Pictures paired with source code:
::::
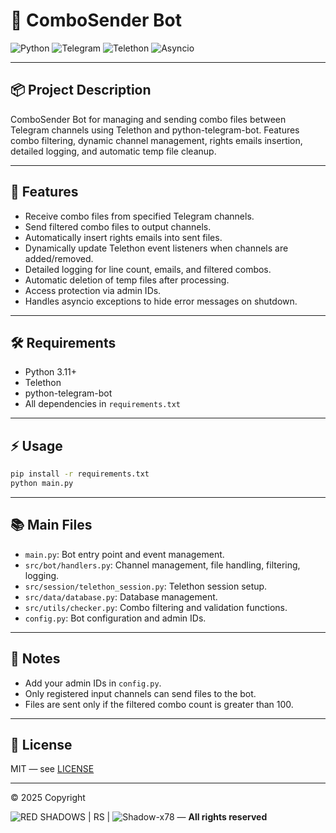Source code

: # 🤖 ComboSender Bot

![Python](https://img.shields.io/badge/Python-3.11-blue?logo=python)
![Telegram](https://img.shields.io/badge/Telegram-Bot-blue?logo=telegram)
![Telethon](https://img.shields.io/badge/Telethon-API-blue?logo=telegram)
![Asyncio](https://img.shields.io/badge/Asyncio-Enabled-blue?logo=python)

---

## 📦 Project Description

ComboSender Bot for managing and sending combo files between Telegram channels using Telethon and python-telegram-bot. Features combo filtering, dynamic channel management, rights emails insertion, detailed logging, and automatic temp file cleanup.

---

## 🚀 Features

- Receive combo files from specified Telegram channels.
- Send filtered combo files to output channels.
- Automatically insert rights emails into sent files.
- Dynamically update Telethon event listeners when channels are added/removed.
- Detailed logging for line count, emails, and filtered combos.
- Automatic deletion of temp files after processing.
- Access protection via admin IDs.
- Handles asyncio exceptions to hide error messages on shutdown.

---

## 🛠️ Requirements

- Python 3.11+
- Telethon
- python-telegram-bot
- All dependencies in `requirements.txt`

---

## ⚡ Usage

```bash
pip install -r requirements.txt
python main.py
```

---

## 📚 Main Files

- `main.py`: Bot entry point and event management.
- `src/bot/handlers.py`: Channel management, file handling, filtering, logging.
- `src/session/telethon_session.py`: Telethon session setup.
- `src/data/database.py`: Database management.
- `src/utils/checker.py`: Combo filtering and validation functions.
- `config.py`: Bot configuration and admin IDs.

---

## 📝 Notes

- Add your admin IDs in `config.py`.
- Only registered input channels can send files to the bot.
- Files are sent only if the filtered combo count is greater than 100.

---

## 📜 License

MIT — see [LICENSE](LICENSE)

---

© 2025 Copyright

![RED SHADOWS | RS](https://img.shields.io/badge/RED%20SHADOWS%20%7C%20RS-DC143C?style=flat&logo=github&logoColor=white&labelColor=2F2F2F) | ![Shadow-x78](https://img.shields.io/badge/Shadow--x78-000000?style=flat&logo=github&logoColor=white&labelColor=2F2F2F) — **All rights reserved**
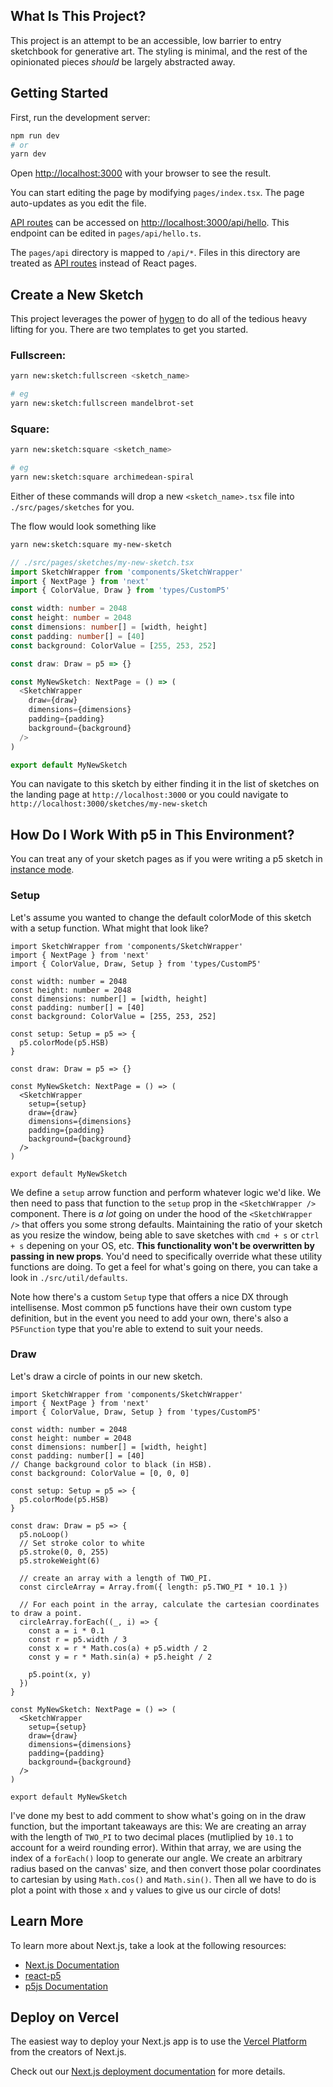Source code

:## What Is This Project?

This project is an attempt to be an accessible, low barrier to entry sketchbook for generative art. The styling is minimal, and the rest of the opinionated pieces _should_ be largely abstracted away.

## Getting Started

First, run the development server:

```bash
npm run dev
# or
yarn dev
```

Open [http://localhost:3000](http://localhost:3000) with your browser to see the result.

You can start editing the page by modifying `pages/index.tsx`. The page auto-updates as you edit the file.

[API routes](https://nextjs.org/docs/api-routes/introduction) can be accessed on [http://localhost:3000/api/hello](http://localhost:3000/api/hello). This endpoint can be edited in `pages/api/hello.ts`.

The `pages/api` directory is mapped to `/api/*`. Files in this directory are treated as [API routes](https://nextjs.org/docs/api-routes/introduction) instead of React pages.

## Create a New Sketch

This project leverages the power of [hygen](https://www.hygen.io/) to do all of the tedious heavy lifting for you. There are two templates to get you started.

### Fullscreen:

```zsh
yarn new:sketch:fullscreen <sketch_name>

# eg
yarn new:sketch:fullscreen mandelbrot-set
```

### Square:

```zsh
yarn new:sketch:square <sketch_name>

# eg
yarn new:sketch:square archimedean-spiral
```

Either of these commands will drop a new `<sketch_name>.tsx` file into `./src/pages/sketches` for you.

The flow would look something like

```zsh
yarn new:sketch:square my-new-sketch
```

```ts
// ./src/pages/sketches/my-new-sketch.tsx
import SketchWrapper from 'components/SketchWrapper'
import { NextPage } from 'next'
import { ColorValue, Draw } from 'types/CustomP5'

const width: number = 2048
const height: number = 2048
const dimensions: number[] = [width, height]
const padding: number[] = [40]
const background: ColorValue = [255, 253, 252]

const draw: Draw = p5 => {}

const MyNewSketch: NextPage = () => (
  <SketchWrapper
    draw={draw}
    dimensions={dimensions}
    padding={padding}
    background={background}
  />
)

export default MyNewSketch
```

You can navigate to this sketch by either finding it in the list of sketches on the landing page at `http://localhost:3000` or you could navigate to `http://localhost:3000/sketches/my-new-sketch`

## How Do I Work With p5 in This Environment?

You can treat any of your sketch pages as if you were writing a p5 sketch in [instance mode](https://www.youtube.com/watch?v=Su792jEauZg). 

### Setup

Let's assume you wanted to change the default colorMode of this sketch with a setup function. What might that look like?

```tsx
import SketchWrapper from 'components/SketchWrapper'
import { NextPage } from 'next'
import { ColorValue, Draw, Setup } from 'types/CustomP5'

const width: number = 2048
const height: number = 2048
const dimensions: number[] = [width, height]
const padding: number[] = [40]
const background: ColorValue = [255, 253, 252]

const setup: Setup = p5 => {
  p5.colorMode(p5.HSB)
}

const draw: Draw = p5 => {}

const MyNewSketch: NextPage = () => (
  <SketchWrapper
    setup={setup}
    draw={draw}
    dimensions={dimensions}
    padding={padding}
    background={background}
  />
)

export default MyNewSketch
```

We define a `setup` arrow function and perform whatever logic we'd like. We then need to pass that function to the `setup` prop in the `<SketchWrapper />` component. There is _a lot_ going on under the hood of the `<SketchWrapper />` that offers you some strong defaults. Maintaining the ratio of your sketch as you resize the window, being able to save sketches with `cmd + s` or `ctrl + s` depening on your OS, etc. **This functionality won't be overwritten by passing in new props**. You'd need to specifically override what these utility functions are doing. To get a feel for what's going on there, you can take a look in `./src/util/defaults`.

Note how there's a custom `Setup` type that offers a nice DX through intellisense. Most common p5 functions have their own custom type definition, but in the event you need to add your own, there's also a `P5Function` type that you're able to extend to suit your needs.

### Draw

Let's draw a circle of points in our new sketch.

```tsx
import SketchWrapper from 'components/SketchWrapper'
import { NextPage } from 'next'
import { ColorValue, Draw, Setup } from 'types/CustomP5'

const width: number = 2048
const height: number = 2048
const dimensions: number[] = [width, height]
const padding: number[] = [40]
// Change background color to black (in HSB).
const background: ColorValue = [0, 0, 0]

const setup: Setup = p5 => {
  p5.colorMode(p5.HSB)
}

const draw: Draw = p5 => {
  p5.noLoop()
  // Set stroke color to white
  p5.stroke(0, 0, 255)
  p5.strokeWeight(6)

  // create an array with a length of TWO_PI.
  const circleArray = Array.from({ length: p5.TWO_PI * 10.1 })

  // For each point in the array, calculate the cartesian coordinates to draw a point.
  circleArray.forEach((_, i) => {
    const a = i * 0.1
    const r = p5.width / 3
    const x = r * Math.cos(a) + p5.width / 2
    const y = r * Math.sin(a) + p5.height / 2

    p5.point(x, y)
  })
}

const MyNewSketch: NextPage = () => (
  <SketchWrapper
    setup={setup}
    draw={draw}
    dimensions={dimensions}
    padding={padding}
    background={background}
  />
)

export default MyNewSketch
```

I've done my best to add comment to show what's going on in the draw function, but the important takeaways are this: We are creating an array with the length of `TWO_PI` to two decimal places (mutliplied by `10.1` to account for a weird rounding error). Within that array, we are using the index of a `forEach()` loop to generate our angle. We create an arbitrary radius based on the canvas' size, and then convert those polar coordinates to cartesian by using `Math.cos()` and `Math.sin()`. Then all we have to do is plot a point with those `x` and `y` values to give us our circle of dots!

## Learn More

To learn more about Next.js, take a look at the following resources:

- [Next.js Documentation](https://nextjs.org/docs)
- [react-p5](https://github.com/Gherciu/react-p5)
- [p5js Documentation](https://p5js.org/reference/)

## Deploy on Vercel

The easiest way to deploy your Next.js app is to use the [Vercel Platform](https://vercel.com/new?utm_medium=default-template&filter=next.js&utm_source=create-next-app&utm_campaign=create-next-app-readme) from the creators of Next.js.

Check out our [Next.js deployment documentation](https://nextjs.org/docs/deployment) for more details.
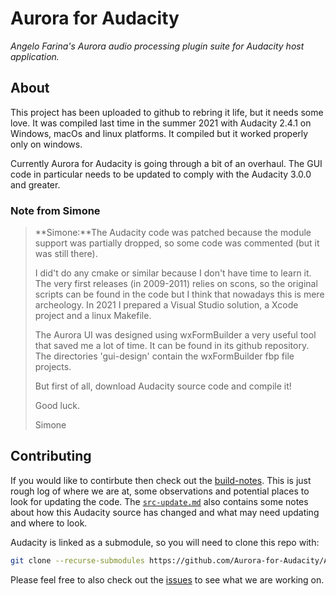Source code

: # Aurora for Audacity
_Angelo Farina's Aurora audio processing plugin suite for Audacity host application._

## About 

This project has been uploaded to github to rebring it life, but it needs some love.
It was compiled last time in the summer 2021 with Audacity 2.4.1 on Windows, macOs and
linux platforms. It compiled but it worked properly only on windows.

Currently Aurora for Audacity is going through a bit of an overhaul. The GUI code in particular needs 
to be updated to comply with the Audacity 3.0.0 and greater.

### Note from Simone

>**Simone:**The Audacity code was patched because the module support was partially dropped, so some
>code was commented (but it was still there).
>
> I did't do any cmake or similar because I don't have time to learn it. The very first
>releases (in 2009-2011) relies on scons, so the original scripts can be found in the
>code but I think that nowadays this is mere archeology. In 2021 I prepared a Visual Studio
>solution, a Xcode project and a linux Makefile.
>
>The Aurora UI was designed using wxFormBuilder a very useful tool that saved me a lot of
>time. It can be found in its github repository. The directories 'gui-design' contain the
>wxFormBuilder fbp file projects.
>
>But first of all, download Audacity source code and compile it!
>
>Good luck.
>
>Simone

## Contributing

If you would like to contirbute then check out the [build-notes](https://github.com/Aurora-for-Audacity/Aurora-for-Audacity/blob/main/build-notes.md). This is just rough log of where we are at, some observations and potential places to look for updating the code. The [`src-update.md`](https://github.com/Aurora-for-Audacity/Aurora-for-Audacity/blob/main/src-updates.md) also contains some notes about how this Audacity source has changed and what may need updating and where to look.

Audacity is linked as a submodule, so you will need to clone this repo with:

```sh
git clone --recurse-submodules https://github.com/Aurora-for-Audacity/Aurora-for-Audacity.git
```

Please feel free to also check out the [issues]([./issues](https://github.com/Aurora-for-Audacity/Aurora-for-Audacity/issues)https://github.com/Aurora-for-Audacity/Aurora-for-Audacity/issues) to see what we are working on.



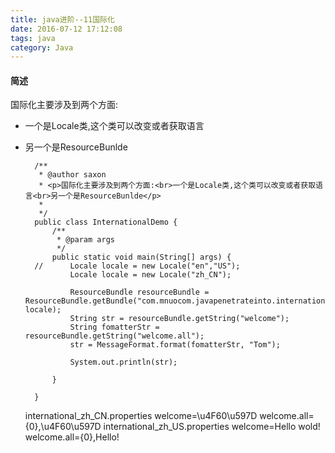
```yaml
---
title: java进阶--11国际化
date: 2016-07-12 17:12:08 
tags: java
category: Java
---
```

#### 简述
国际化主要涉及到两个方面:

+ 一个是Locale类,这个类可以改变或者获取语言
+ 另一个是ResourceBunlde
        
        /**
         * @author saxon
         * <p>国际化主要涉及到两个方面:<br>一个是Locale类,这个类可以改变或者获取语言<br>另一个是ResourceBunlde</p>
         * 
         */
        public class InternationalDemo {
            /**
        	 * @param args
        	 */
        	public static void main(String[] args) {
        //		Locale locale = new Locale("en","US");
        		Locale locale = new Locale("zh_CN");
        		
        		ResourceBundle resourceBundle = ResourceBundle.getBundle("com.mnuocom.javapenetrateinto.international.International", locale);
        		String str = resourceBundle.getString("welcome");
        		String fomatterStr = resourceBundle.getString("welcome.all");
        		str = MessageFormat.format(fomatterStr, "Tom");
        		
        		System.out.println(str);
        
        	}
        
        }
    international_zh_CN.properties
        welcome=\u4F60\u597D
        welcome.all={0},\u4F60\u597D
     international_zh_US.properties
       welcome=Hello wold!
        welcome.all={0},Hello!
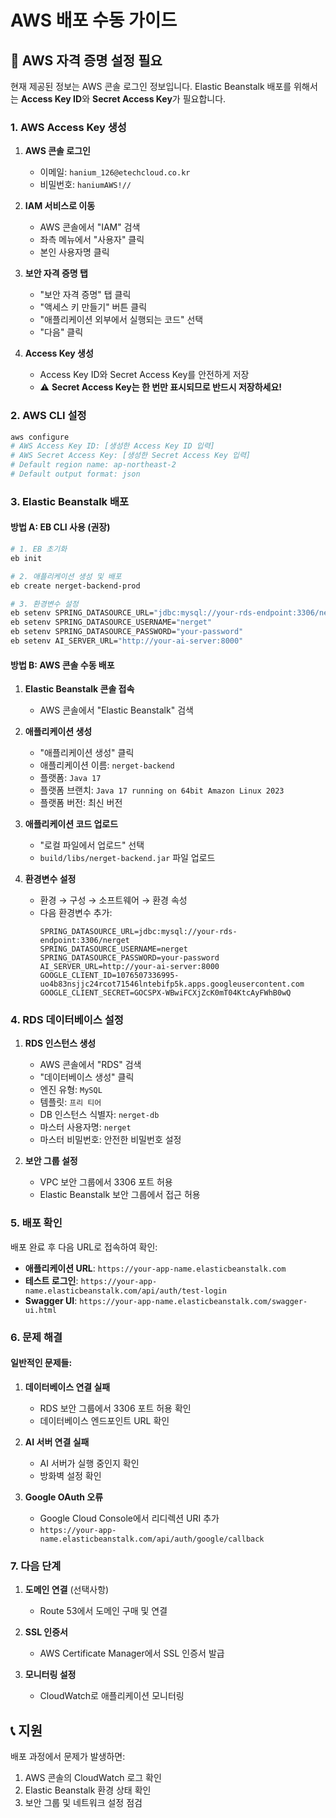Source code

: # AWS 배포 수동 가이드

## 🚨 AWS 자격 증명 설정 필요

현재 제공된 정보는 AWS 콘솔 로그인 정보입니다. Elastic Beanstalk 배포를 위해서는 **Access Key ID**와 **Secret Access Key**가 필요합니다.

### 1. AWS Access Key 생성

1. **AWS 콘솔 로그인**

   - 이메일: `hanium_126@etechcloud.co.kr`
   - 비밀번호: `haniumAWS!//`

2. **IAM 서비스로 이동**

   - AWS 콘솔에서 "IAM" 검색
   - 좌측 메뉴에서 "사용자" 클릭
   - 본인 사용자명 클릭

3. **보안 자격 증명 탭**

   - "보안 자격 증명" 탭 클릭
   - "액세스 키 만들기" 버튼 클릭
   - "애플리케이션 외부에서 실행되는 코드" 선택
   - "다음" 클릭

4. **Access Key 생성**
   - Access Key ID와 Secret Access Key를 안전하게 저장
   - ⚠️ **Secret Access Key는 한 번만 표시되므로 반드시 저장하세요!**

### 2. AWS CLI 설정

```bash
aws configure
# AWS Access Key ID: [생성한 Access Key ID 입력]
# AWS Secret Access Key: [생성한 Secret Access Key 입력]
# Default region name: ap-northeast-2
# Default output format: json
```

### 3. Elastic Beanstalk 배포

#### 방법 A: EB CLI 사용 (권장)

```bash
# 1. EB 초기화
eb init

# 2. 애플리케이션 생성 및 배포
eb create nerget-backend-prod

# 3. 환경변수 설정
eb setenv SPRING_DATASOURCE_URL="jdbc:mysql://your-rds-endpoint:3306/nerget"
eb setenv SPRING_DATASOURCE_USERNAME="nerget"
eb setenv SPRING_DATASOURCE_PASSWORD="your-password"
eb setenv AI_SERVER_URL="http://your-ai-server:8000"
```

#### 방법 B: AWS 콘솔 수동 배포

1. **Elastic Beanstalk 콘솔 접속**

   - AWS 콘솔에서 "Elastic Beanstalk" 검색

2. **애플리케이션 생성**

   - "애플리케이션 생성" 클릭
   - 애플리케이션 이름: `nerget-backend`
   - 플랫폼: `Java 17`
   - 플랫폼 브랜치: `Java 17 running on 64bit Amazon Linux 2023`
   - 플랫폼 버전: 최신 버전

3. **애플리케이션 코드 업로드**

   - "로컬 파일에서 업로드" 선택
   - `build/libs/nerget-backend.jar` 파일 업로드

4. **환경변수 설정**
   - 환경 → 구성 → 소프트웨어 → 환경 속성
   - 다음 환경변수 추가:
     ```
     SPRING_DATASOURCE_URL=jdbc:mysql://your-rds-endpoint:3306/nerget
     SPRING_DATASOURCE_USERNAME=nerget
     SPRING_DATASOURCE_PASSWORD=your-password
     AI_SERVER_URL=http://your-ai-server:8000
     GOOGLE_CLIENT_ID=1076507336995-uo4b83nsjjc24rcot71546lntebifp5k.apps.googleusercontent.com
     GOOGLE_CLIENT_SECRET=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
     ```

### 4. RDS 데이터베이스 설정

1. **RDS 인스턴스 생성**

   - AWS 콘솔에서 "RDS" 검색
   - "데이터베이스 생성" 클릭
   - 엔진 유형: `MySQL`
   - 템플릿: `프리 티어`
   - DB 인스턴스 식별자: `nerget-db`
   - 마스터 사용자명: `nerget`
   - 마스터 비밀번호: 안전한 비밀번호 설정

2. **보안 그룹 설정**
   - VPC 보안 그룹에서 3306 포트 허용
   - Elastic Beanstalk 보안 그룹에서 접근 허용

### 5. 배포 확인

배포 완료 후 다음 URL로 접속하여 확인:

- **애플리케이션 URL**: `https://your-app-name.elasticbeanstalk.com`
- **테스트 로그인**: `https://your-app-name.elasticbeanstalk.com/api/auth/test-login`
- **Swagger UI**: `https://your-app-name.elasticbeanstalk.com/swagger-ui.html`

### 6. 문제 해결

#### 일반적인 문제들:

1. **데이터베이스 연결 실패**

   - RDS 보안 그룹에서 3306 포트 허용 확인
   - 데이터베이스 엔드포인트 URL 확인

2. **AI 서버 연결 실패**

   - AI 서버가 실행 중인지 확인
   - 방화벽 설정 확인

3. **Google OAuth 오류**
   - Google Cloud Console에서 리디렉션 URI 추가
   - `https://your-app-name.elasticbeanstalk.com/api/auth/google/callback`

### 7. 다음 단계

1. **도메인 연결** (선택사항)

   - Route 53에서 도메인 구매 및 연결

2. **SSL 인증서**

   - AWS Certificate Manager에서 SSL 인증서 발급

3. **모니터링 설정**
   - CloudWatch로 애플리케이션 모니터링

## 📞 지원

배포 과정에서 문제가 발생하면:

1. AWS 콘솔의 CloudWatch 로그 확인
2. Elastic Beanstalk 환경 상태 확인
3. 보안 그룹 및 네트워크 설정 점검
::::
● **PROBLEM STATEMENT**: Copy out exactly the lines above beginning with the line that contains "directories 'gui-design' contain the" and finishing with the line that contains "international_zh_CN.properties", including both; leave the pictures out.

● **OUTPUT OF THE TASK**:
>time. It can be found in its github repository. The directories 'gui-design' contain the
>wxFormBuilder fbp file projects.
>
>But first of all, download Audacity source code and compile it!
>
>Good luck.
>
>Simone

## Contributing

If you would like to contirbute then check out the [build-notes](https://github.com/Aurora-for-Audacity/Aurora-for-Audacity/blob/main/build-notes.md). This is just rough log of where we are at, some observations and potential places to look for updating the code. The [`src-update.md`](https://github.com/Aurora-for-Audacity/Aurora-for-Audacity/blob/main/src-updates.md) also contains some notes about how this Audacity source has changed and what may need updating and where to look.

Audacity is linked as a submodule, so you will need to clone this repo with:

```sh
git clone --recurse-submodules https://github.com/Aurora-for-Audacity/Aurora-for-Audacity.git
```

Please feel free to also check out the [issues]([./issues](https://github.com/Aurora-for-Audacity/Aurora-for-Audacity/issues)https://github.com/Aurora-for-Audacity/Aurora-for-Audacity/issues) to see what we are working on.



```yaml
---
title: java进阶--11国际化
date: 2016-07-12 17:12:08 
tags: java
category: Java
---
```

#### 简述
国际化主要涉及到两个方面:

+ 一个是Locale类,这个类可以改变或者获取语言
+ 另一个是ResourceBunlde
        
        /**
         * @author saxon
         * <p>国际化主要涉及到两个方面:<br>一个是Locale类,这个类可以改变或者获取语言<br>另一个是ResourceBunlde</p>
         * 
         */
        public class InternationalDemo {
            /**
        	 * @param args
        	 */
        	public static void main(String[] args) {
        //		Locale locale = new Locale("en","US");
        		Locale locale = new Locale("zh_CN");
        		
        		ResourceBundle resourceBundle = ResourceBundle.getBundle("com.mnuocom.javapenetrateinto.international.International", locale);
        		String str = resourceBundle.getString("welcome");
        		String fomatterStr = resourceBundle.getString("welcome.all");
        		str = MessageFormat.format(fomatterStr, "Tom");
        		
        		System.out.println(str);
        
        	}
        
        }
    international_zh_CN.properties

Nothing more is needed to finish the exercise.